Not only did we both have children born on major holidays, our children were born on the same major holiday. "Any parent of a child born on a major holiday knows that there's already a certain line to be walked between an individual celebration and more universal festivities." How many times did I tell my son - and myself - that the Fourth of July fireworks were celebrating him?

The Obamas collected what she called trinkets for their daughters. I called them souvenirs.I had three kids so we collected snow globes, souvenir mugs and key chains!
 In the girls' rooms we'd put on a display the growing collections of trinkets that Barack made a habit of bringing home from his various travels - snow globes for Sasha, key chains for Malia.
Michelle Obama was able to get to where she got with the support of friends. She really gets what being a friend and having a friend is all about. It's about "a thousand small kindnesses... swapped back and forth and over again." She was a bit wiser than me and more assertive than me.
We were all so used to sacrificing for our kids, our spouses, and our work. I had learned through my years of trying to find balance in my life that it was okay to flip those priorities and care only for ourselves once in a while. I was more than happy to wave this banner on behalf of my friends, to create the reason - and the power of a tradition - for a whole bunch of women to turn to kids, spouses, and colleagues and say, Sorry, folks, I'm doing this for me.
Obama, like me, loves a good sitcom.

I loved the Robinson's family's take on bullies. Bullies were scared people hiding inside scary people.

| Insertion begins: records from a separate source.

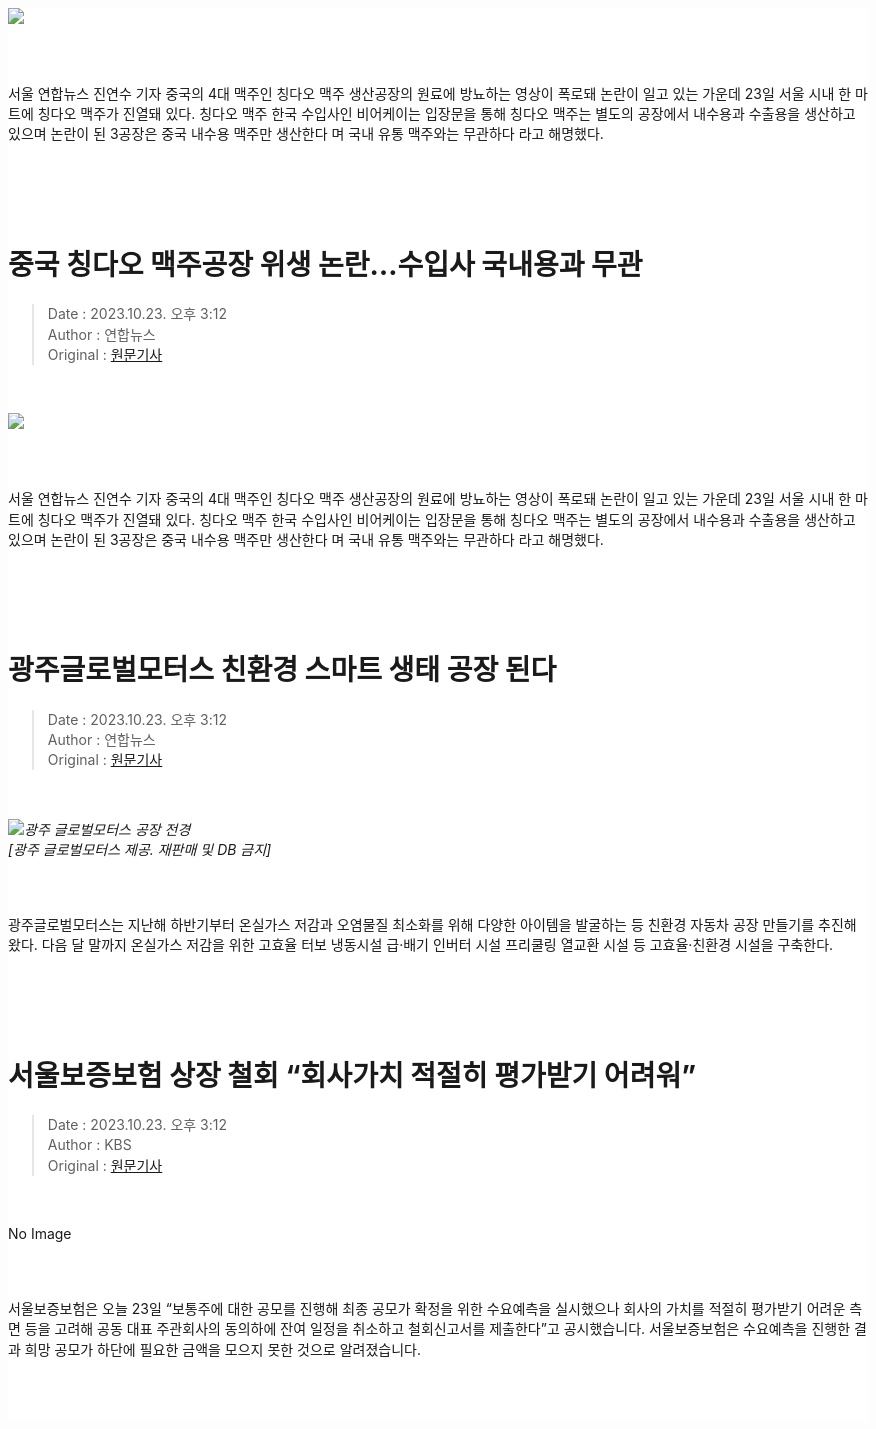<img src="https://imgnews.pstatic.net/image/001/2023/10/23/PYH2023102315300001300_P4_20231023151305653.jpg?type=w647" id="img1"></img>  
<br/><br/>  
  
서울 연합뉴스 진연수 기자 중국의 4대 맥주인 칭다오 맥주 생산공장의 원료에 방뇨하는 영상이 폭로돼 논란이 일고 있는 가운데 23일 서울 시내 한 마트에 칭다오 맥주가 진열돼 있다. 칭다오 맥주 한국 수입사인 비어케이는 입장문을 통해 칭다오 맥주는 별도의 공장에서 내수용과 수출용을 생산하고 있으며 논란이 된 3공장은 중국 내수용 맥주만 생산한다 며 국내 유통 맥주와는 무관하다 라고 해명했다.  
<br/><br/><br/>  

  
# 중국 칭다오 맥주공장 위생 논란…수입사 국내용과 무관  
  
> Date : 2023.10.23. 오후 3:12  
> Author : 연합뉴스  
> Original : [원문기사](https://n.news.naver.com/mnews/article/001/0014281208?sid=101)  
<br/>  
  
<img src="https://imgnews.pstatic.net/image/001/2023/10/23/PYH2023102315270001300_P4_20231023151214865.jpg?type=w647" id="img1"></img>  
<br/><br/>  
  
서울 연합뉴스 진연수 기자 중국의 4대 맥주인 칭다오 맥주 생산공장의 원료에 방뇨하는 영상이 폭로돼 논란이 일고 있는 가운데 23일 서울 시내 한 마트에 칭다오 맥주가 진열돼 있다. 칭다오 맥주 한국 수입사인 비어케이는 입장문을 통해 칭다오 맥주는 별도의 공장에서 내수용과 수출용을 생산하고 있으며 논란이 된 3공장은 중국 내수용 맥주만 생산한다 며 국내 유통 맥주와는 무관하다 라고 해명했다.  
<br/><br/><br/>  

  
# 광주글로벌모터스 친환경 스마트 생태 공장 된다  
  
> Date : 2023.10.23. 오후 3:12  
> Author : 연합뉴스  
> Original : [원문기사](https://n.news.naver.com/mnews/article/001/0014281207?sid=101)  
<br/>  
  
<img src="https://imgnews.pstatic.net/image/001/2023/10/23/PCM20210131000088054_P4_20231023151213038.jpg?type=w647" id="img1"></img><em class="img_desc">광주 글로벌모터스 공장 전경<br/>[광주 글로벌모터스 제공. 재판매 및 DB 금지]</em>  
<br/><br/>  
  
광주글로벌모터스는 지난해 하반기부터 온실가스 저감과 오염물질 최소화를 위해 다양한 아이템을 발굴하는 등 친환경 자동차 공장 만들기를 추진해왔다.
다음 달 말까지 온실가스 저감을 위한 고효율 터보 냉동시설 급·배기 인버터 시설 프리쿨링 열교환 시설 등 고효율·친환경 시설을 구축한다.  
<br/><br/><br/>  

  
# 서울보증보험 상장 철회 “회사가치 적절히 평가받기 어려워”  
  
> Date : 2023.10.23. 오후 3:12  
> Author : KBS  
> Original : [원문기사](https://n.news.naver.com/mnews/article/056/0011587234?sid=101)  
<br/>  
  
No Image  
<br/><br/>  
  
서울보증보험은 오늘 23일 “보통주에 대한 공모를 진행해 최종 공모가 확정을 위한 수요예측을 실시했으나 회사의 가치를 적절히 평가받기 어려운 측면 등을 고려해 공동 대표 주관회사의 동의하에 잔여 일정을 취소하고 철회신고서를 제출한다”고 공시했습니다.
서울보증보험은 수요예측을 진행한 결과 희망 공모가 하단에 필요한 금액을 모으지 못한 것으로 알려졌습니다.  
<br/><br/><br/>  

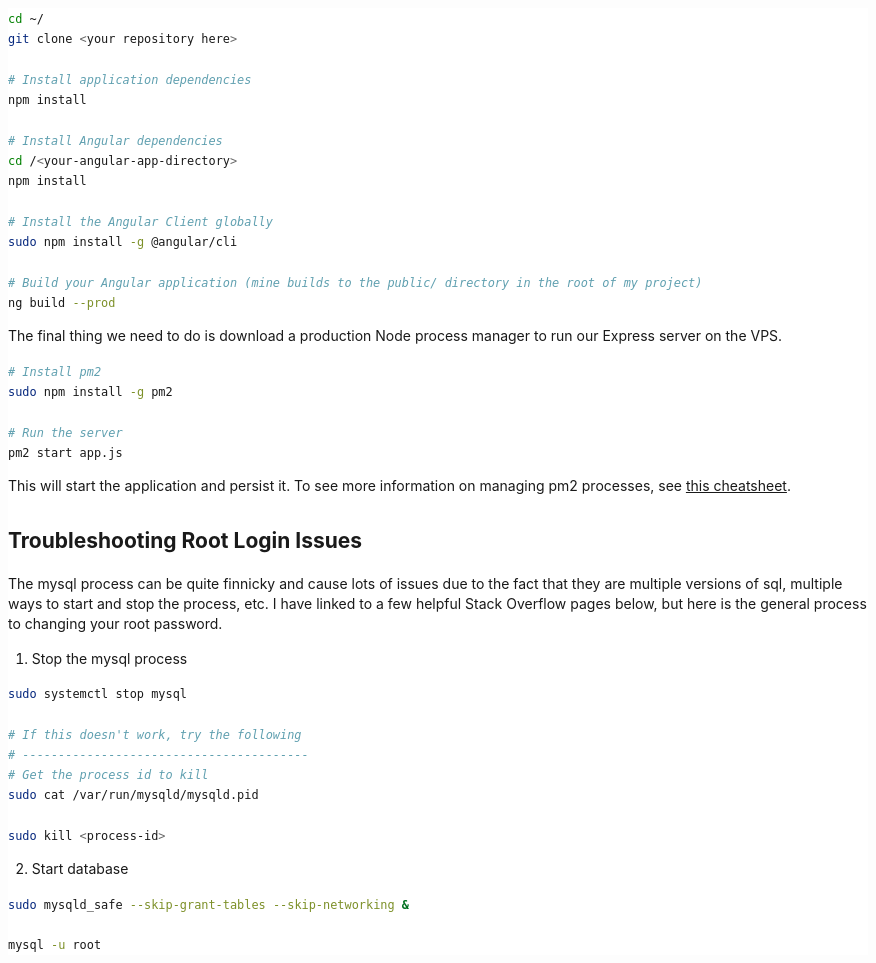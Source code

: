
 ```bash 
cd ~/
git clone <your repository here>

# Install application dependencies
npm install 

# Install Angular dependencies 
cd /<your-angular-app-directory>
npm install

# Install the Angular Client globally
sudo npm install -g @angular/cli

# Build your Angular application (mine builds to the public/ directory in the root of my project)
ng build --prod
```

The final thing we need to do is download a production Node process manager to run our Express server on the VPS.

```bash 
# Install pm2
sudo npm install -g pm2

# Run the server 
pm2 start app.js 
```

This will start the application and persist it.  To see more information on managing pm2 processes, see [this cheatsheet](http://pm2.keymetrics.io/docs/usage/quick-start/#cheat-sheet).

## Troubleshooting Root Login Issues 

The mysql process can be quite finnicky and cause lots of issues due to the fact that they are multiple versions of sql, multiple ways to start and stop the process, etc.  I have linked to a few helpful Stack Overflow pages below, but here is the general process to changing your root password.

1. Stop the mysql process

```bash 
sudo systemctl stop mysql 

# If this doesn't work, try the following 
# ----------------------------------------
# Get the process id to kill 
sudo cat /var/run/mysqld/mysqld.pid

sudo kill <process-id>
```

2. Start database 

```bash 
sudo mysqld_safe --skip-grant-tables --skip-networking &

mysql -u root 
```
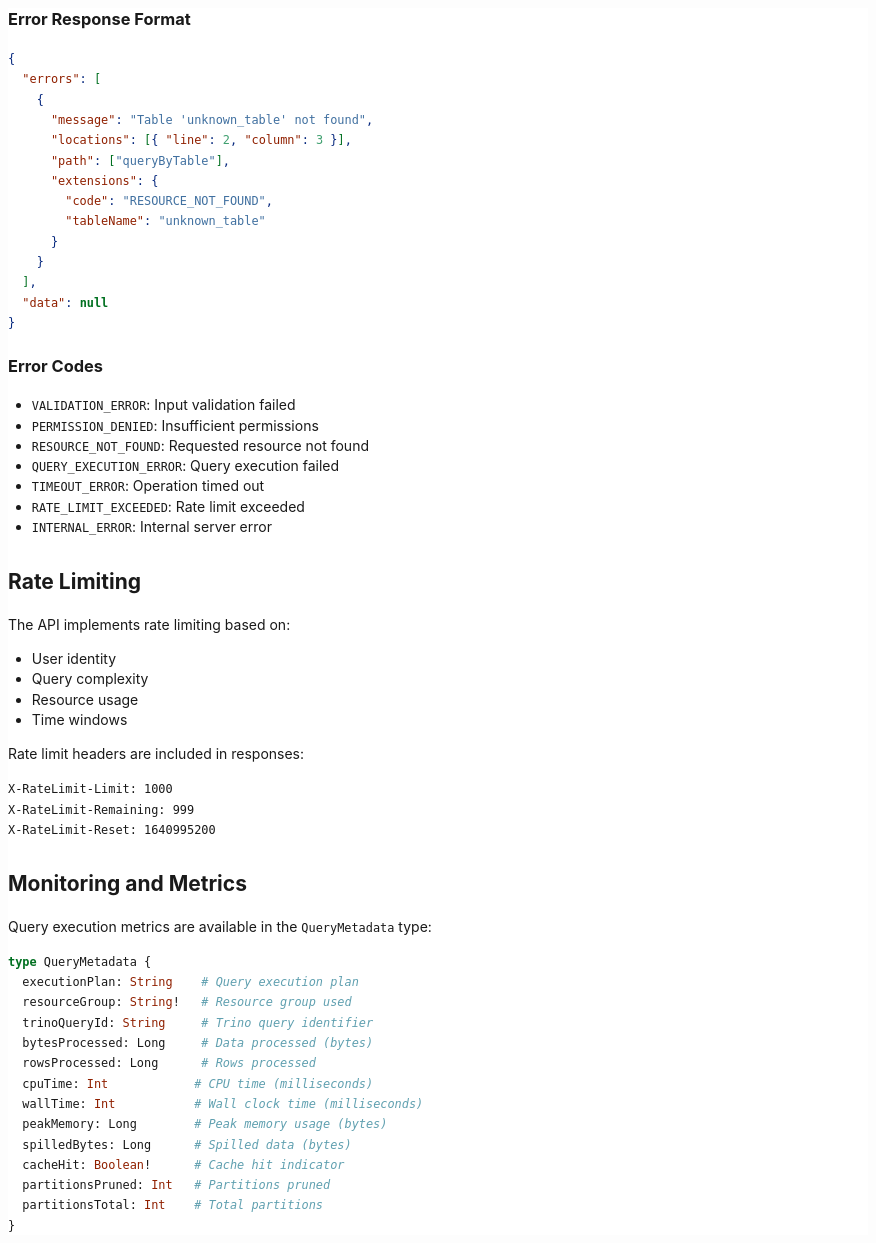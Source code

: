 ### Error Response Format

```json
{
  "errors": [
    {
      "message": "Table 'unknown_table' not found",
      "locations": [{ "line": 2, "column": 3 }],
      "path": ["queryByTable"],
      "extensions": {
        "code": "RESOURCE_NOT_FOUND",
        "tableName": "unknown_table"
      }
    }
  ],
  "data": null
}
```

### Error Codes

- `VALIDATION_ERROR`: Input validation failed
- `PERMISSION_DENIED`: Insufficient permissions
- `RESOURCE_NOT_FOUND`: Requested resource not found
- `QUERY_EXECUTION_ERROR`: Query execution failed
- `TIMEOUT_ERROR`: Operation timed out
- `RATE_LIMIT_EXCEEDED`: Rate limit exceeded
- `INTERNAL_ERROR`: Internal server error

## Rate Limiting

The API implements rate limiting based on:
- User identity
- Query complexity
- Resource usage
- Time windows

Rate limit headers are included in responses:
```http
X-RateLimit-Limit: 1000
X-RateLimit-Remaining: 999
X-RateLimit-Reset: 1640995200
```

## Monitoring and Metrics

Query execution metrics are available in the `QueryMetadata` type:

```graphql
type QueryMetadata {
  executionPlan: String    # Query execution plan
  resourceGroup: String!   # Resource group used
  trinoQueryId: String     # Trino query identifier
  bytesProcessed: Long     # Data processed (bytes)
  rowsProcessed: Long      # Rows processed
  cpuTime: Int            # CPU time (milliseconds)
  wallTime: Int           # Wall clock time (milliseconds)
  peakMemory: Long        # Peak memory usage (bytes)
  spilledBytes: Long      # Spilled data (bytes)
  cacheHit: Boolean!      # Cache hit indicator
  partitionsPruned: Int   # Partitions pruned
  partitionsTotal: Int    # Total partitions
}
```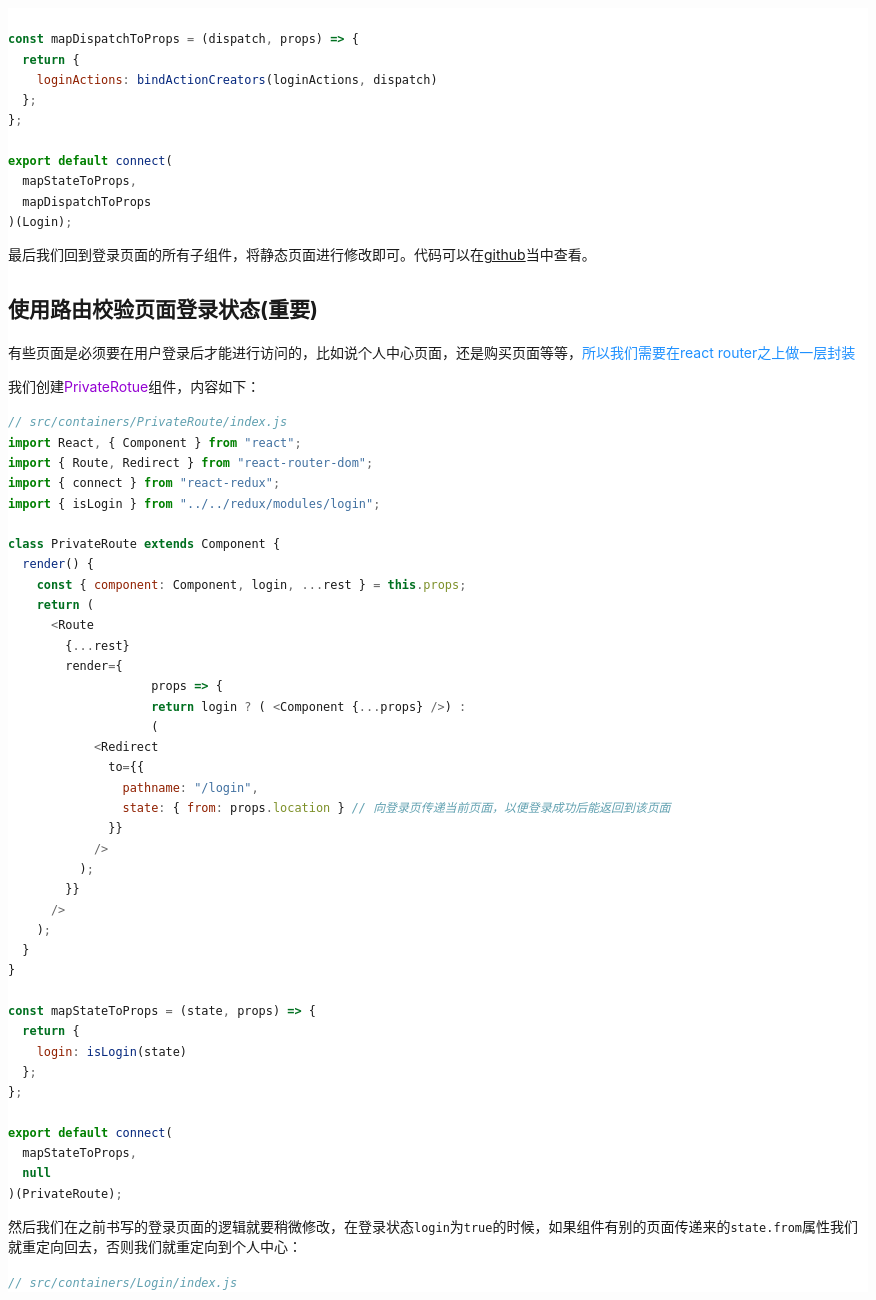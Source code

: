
 ```javascript

const mapDispatchToProps = (dispatch, props) => {
  return {
    loginActions: bindActionCreators(loginActions, dispatch)
  };
};

export default connect(
  mapStateToProps,
  mapDispatchToProps
)(Login);
```
最后我们回到登录页面的所有子组件，将静态页面进行修改即可。代码可以在[github](https://github.com/taopoppy/fontdemo/tree/master/dianping-react/src/containers/Login/components)当中查看。

## 使用路由校验页面登录状态(重要)
有些页面是必须要在用户登录后才能进行访问的，比如说个人中心页面，还是购买页面等等，<font color=#1E90FF>所以我们需要在react router之上做一层封装</font>

我们创建<font color=#9400D3>PrivateRotue</font>组件，内容如下：
```javascript
// src/containers/PrivateRoute/index.js
import React, { Component } from "react";
import { Route, Redirect } from "react-router-dom";
import { connect } from "react-redux";
import { isLogin } from "../../redux/modules/login";

class PrivateRoute extends Component {
  render() {
    const { component: Component, login, ...rest } = this.props;
    return (
      <Route
        {...rest}
        render={
					props => {
					return login ? ( <Component {...props} />) :
					(
            <Redirect
              to={{
                pathname: "/login",
                state: { from: props.location } // 向登录页传递当前页面，以便登录成功后能返回到该页面
              }}
            />
          );
        }}
      />
    );
  }
}

const mapStateToProps = (state, props) => {
  return {
    login: isLogin(state)
  };
};

export default connect(
  mapStateToProps,
  null
)(PrivateRoute);
```
然后我们在之前书写的登录页面的逻辑就要稍微修改，在登录状态`login`为`true`的时候，如果组件有别的页面传递来的`state.from`属性我们就重定向回去，否则我们就重定向到个人中心：
```javascript
// src/containers/Login/index.js
```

Obama's explanation of why each vote counts really resonated with me. I'd heard local election stories about why each and every vote counts. But she went through the steps of why each vote mattered in national elections.
I'd seen how just a handful of votes in every precinct could mean the difference not just between one candidate and another but between one value system and the next. If a few people stayed home in each neighborhood, it could determine what our kids learned in schools, which health-care options we had available, or whether or not we sent our troops to war. Voting was both simple and incredibly effective.
 The final passage that I highlighted in the memoir was "I'm an ordinary person who found herself on an extraordinary journey." I couldn't agree more!

5 comments:

  1. I have just added this to my TBR pile and will tackle it as soon as I have finished my other chunky books.

    Thanks for your review which I will read after I finished my book.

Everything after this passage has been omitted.